### Exercise data
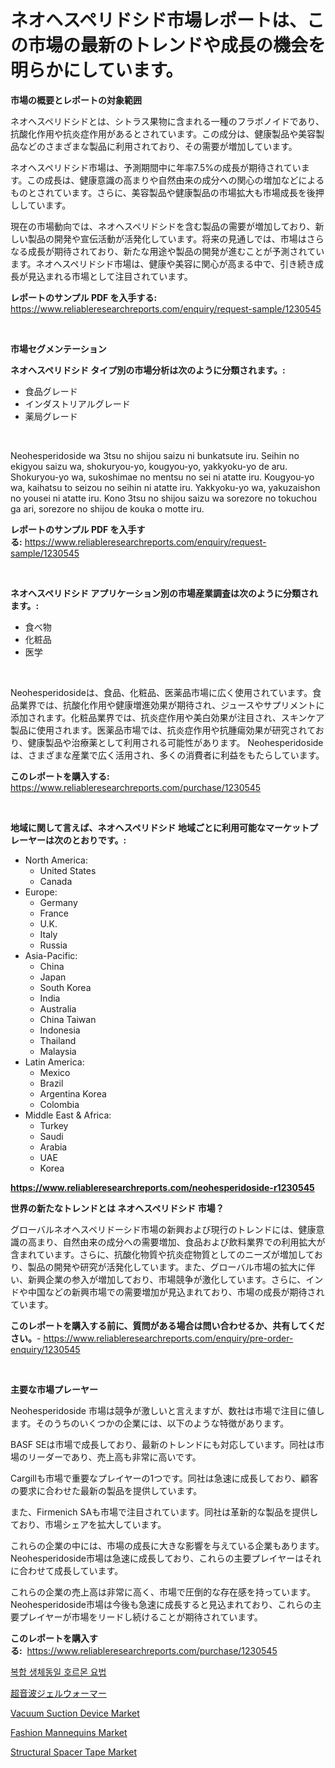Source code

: <p><h1>ネオヘスペリドシド市場レポートは、この市場の最新のトレンドや成長の機会を明らかにしています。</h1></p><p><strong>市場の概要とレポートの対象範囲</strong></p>
<p><p>ネオヘスペリドシドとは、シトラス果物に含まれる一種のフラボノイドであり、抗酸化作用や抗炎症作用があるとされています。この成分は、健康製品や美容製品などのさまざまな製品に利用されており、その需要が増加しています。</p><p>ネオヘスペリドシド市場は、予測期間中に年率7.5%の成長が期待されています。この成長は、健康意識の高まりや自然由来の成分への関心の増加などによるものとされています。さらに、美容製品や健康製品の市場拡大も市場成長を後押ししています。</p><p>現在の市場動向では、ネオヘスペリドシドを含む製品の需要が増加しており、新しい製品の開発や宣伝活動が活発化しています。将来の見通しでは、市場はさらなる成長が期待されており、新たな用途や製品の開発が進むことが予測されています。ネオヘスペリドシド市場は、健康や美容に関心が高まる中で、引き続き成長が見込まれる市場として注目されています。</p></p>
<p><strong>レポートのサンプル PDF を入手する:</strong> <a href="https://www.reliableresearchreports.com/enquiry/request-sample/1230545">https://www.reliableresearchreports.com/enquiry/request-sample/1230545</a></p>
<p>&nbsp;</p>
<p><strong>市場セグメンテーション</strong></p>
<p><strong>ネオヘスペリドシド タイプ別の市場分析は次のように分類されます。:</strong></p>
<p><ul><li>食品グレード</li><li>インダストリアルグレード</li><li>薬局グレード</li></ul></p>
<p>&nbsp;</p>
<p><p>Neohesperidoside wa 3tsu no shijou saizu ni bunkatsute iru. Seihin no ekigyou saizu wa, shokuryou-yo, kougyou-yo, yakkyoku-yo de aru. Shokuryou-yo wa, sukoshimae no mentsu no sei ni atatte iru. Kougyou-yo wa, kaihatsu to seizou no seihin ni atatte iru. Yakkyoku-yo wa, yakuzaishon no yousei ni atatte iru. Kono 3tsu no shijou saizu wa sorezore no tokuchou ga ari, sorezore no shijou de kouka o motte iru.</p></p>
<p><strong>レポートのサンプル PDF を入手する:</strong>&nbsp;<a href="https://www.reliableresearchreports.com/enquiry/request-sample/1230545">https://www.reliableresearchreports.com/enquiry/request-sample/1230545</a></p>
<p>&nbsp;</p>
<p><strong> ネオヘスペリドシド アプリケーション別の市場産業調査は次のように分類されます。:</strong></p>
<p><ul><li>食べ物</li><li>化粧品</li><li>医学</li></ul></p>
<p>&nbsp;</p>
<p><p>Neohesperidosideは、食品、化粧品、医薬品市場に広く使用されています。食品業界では、抗酸化作用や健康増進効果が期待され、ジュースやサプリメントに添加されます。化粧品業界では、抗炎症作用や美白効果が注目され、スキンケア製品に使用されます。医薬品市場では、抗炎症作用や抗腫瘍効果が研究されており、健康製品や治療薬として利用される可能性があります。 Neohesperidosideは、さまざまな産業で広く活用され、多くの消費者に利益をもたらしています。</p></p>
<p><strong>このレポートを購入する:</strong>&nbsp; <a href="https://www.reliableresearchreports.com/purchase/1230545">https://www.reliableresearchreports.com/purchase/1230545</a></p>
<p>&nbsp;</p>
<p><strong>地域に関して言えば、ネオヘスペリドシド 地域ごとに利用可能なマーケットプレーヤーは次のとおりです。:</strong></p>
<p><ul>
    <li>
        North America:
        <ul>
            <li>United States</li>
            <li>Canada</li>
        </ul>
    </li>
    <li>
        Europe:
        <ul>
            <li>Germany</li>
            <li>France</li>
            <li>U.K.</li>
            <li>Italy</li>
            <li>Russia</li>
        </ul>
    </li>
    <li>
        Asia-Pacific:
        <ul>
            <li>China</li>
            <li>Japan</li>
            <li>South Korea</li>
            <li>India</li>
            <li>Australia</li>
            <li>China Taiwan</li>
            <li>Indonesia</li>
            <li>Thailand</li>
            <li>Malaysia</li>
        </ul>
    </li>
    <li>
        Latin America:
        <ul>
            <li>Mexico</li>
            <li>Brazil</li>
            <li>Argentina Korea</li>
            <li>Colombia</li>
        </ul>
    </li>
    <li>
        Middle East & Africa:
        <ul>
            <li>Turkey</li>
            <li>Saudi</li>
            <li>Arabia</li>
            <li>UAE</li>
            <li>Korea</li>
        </ul>
    </li>
    </ul></p>
<p><strong><a href="https://www.reliableresearchreports.com/neohesperidoside-r1230545">https://www.reliableresearchreports.com/neohesperidoside-r1230545</a></strong>&nbsp;</p>
<p><strong>世界の新たなトレンドとは ネオヘスペリドシド 市場？</strong></p>
<p><p>グローバルネオヘスペリドーシド市場の新興および現行のトレンドには、健康意識の高まり、自然由来の成分への需要増加、食品および飲料業界での利用拡大が含まれています。さらに、抗酸化物質や抗炎症物質としてのニーズが増加しており、製品の開発や研究が活発化しています。また、グローバル市場の拡大に伴い、新興企業の参入が増加しており、市場競争が激化しています。さらに、インドや中国などの新興市場での需要増加が見込まれており、市場の成長が期待されています。</p></p>
<p><strong>このレポートを購入する前に、質問がある場合は問い合わせるか、共有してください。</strong>- <a href="https://www.reliableresearchreports.com/enquiry/pre-order-enquiry/1230545">https://www.reliableresearchreports.com/enquiry/pre-order-enquiry/1230545</a></p>
<p>&nbsp;</p>
<p><strong>主要な市場プレーヤー</strong></p>
<p><p>Neohesperidoside  市場は競争が激しいと言えますが、数社は市場で注目に値します。そのうちのいくつかの企業には、以下のような特徴があります。</p><p>BASF SEは市場で成長しており、最新のトレンドにも対応しています。同社は市場のリーダーであり、売上高も非常に高いです。</p><p>Cargillも市場で重要なプレイヤーの1つです。同社は急速に成長しており、顧客の要求に合わせた最新の製品を提供しています。</p><p>また、Firmenich SAも市場で注目されています。同社は革新的な製品を提供しており、市場シェアを拡大しています。</p><p>これらの企業の中には、市場の成長に大きな影響を与えている企業もあります。Neohesperidoside市場は急速に成長しており、これらの主要プレイヤーはそれに合わせて成長しています。</p><p>これらの企業の売上高は非常に高く、市場で圧倒的な存在感を持っています。Neohesperidoside市場は今後も急速に成長すると見込まれており、これらの主要プレイヤーが市場をリードし続けることが期待されています。</p></p>
<p><strong>このレポートを購入する:</strong>&nbsp;&nbsp;<a href="https://www.reliableresearchreports.com/purchase/1230545">https://www.reliableresearchreports.com/purchase/1230545</a></p>
<p><p><a href="https://github.com/CliftonFisher9067/Market-Research-Report-List-1/blob/main/613446728716.md">복합 생체동일 호르몬 요법</a></p><p><a href="https://github.com/mcbeesbxa270/Market-Research-Report-List-1/blob/main/999888631257.md">超音波ジェルウォーマー</a></p><p><a href="https://github.com/dx0328/Market-Research-Report-List-2/blob/main/vacuum-suction-device-market.md">Vacuum Suction Device Market</a></p><p><a href="https://issuu.com/reportprime-2/docs/fashion-mannequins-market-size-2030.pptx">Fashion Mannequins Market</a></p><p><a href="https://issuu.com/reportprime-2/docs/structural-spacer-tape-market-size-2030.pptx">Structural Spacer Tape Market</a></p></p>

### The problem
Stop after the line containing "<p><strong>ネオヘ": copy the records exactly from the first line up to there, leaving pictures out.

### Written solution
Source code

: <p><h1>ネオヘスペリドシド市場レポートは、この市場の最新のトレンドや成長の機会を明らかにしています。</h1></p><p><strong>市場の概要とレポートの対象範囲</strong></p>
<p><p>ネオヘスペリドシドとは、シトラス果物に含まれる一種のフラボノイドであり、抗酸化作用や抗炎症作用があるとされています。この成分は、健康製品や美容製品などのさまざまな製品に利用されており、その需要が増加しています。</p><p>ネオヘスペリドシド市場は、予測期間中に年率7.5%の成長が期待されています。この成長は、健康意識の高まりや自然由来の成分への関心の増加などによるものとされています。さらに、美容製品や健康製品の市場拡大も市場成長を後押ししています。</p><p>現在の市場動向では、ネオヘスペリドシドを含む製品の需要が増加しており、新しい製品の開発や宣伝活動が活発化しています。将来の見通しでは、市場はさらなる成長が期待されており、新たな用途や製品の開発が進むことが予測されています。ネオヘスペリドシド市場は、健康や美容に関心が高まる中で、引き続き成長が見込まれる市場として注目されています。</p></p>
<p><strong>レポートのサンプル PDF を入手する:</strong> <a href="https://www.reliableresearchreports.com/enquiry/request-sample/1230545">https://www.reliableresearchreports.com/enquiry/request-sample/1230545</a></p>
<p>&nbsp;</p>
<p><strong>市場セグメンテーション</strong></p>
<p><strong>ネオヘスペリドシド タイプ別の市場分析は次のように分類されます。:</strong></p>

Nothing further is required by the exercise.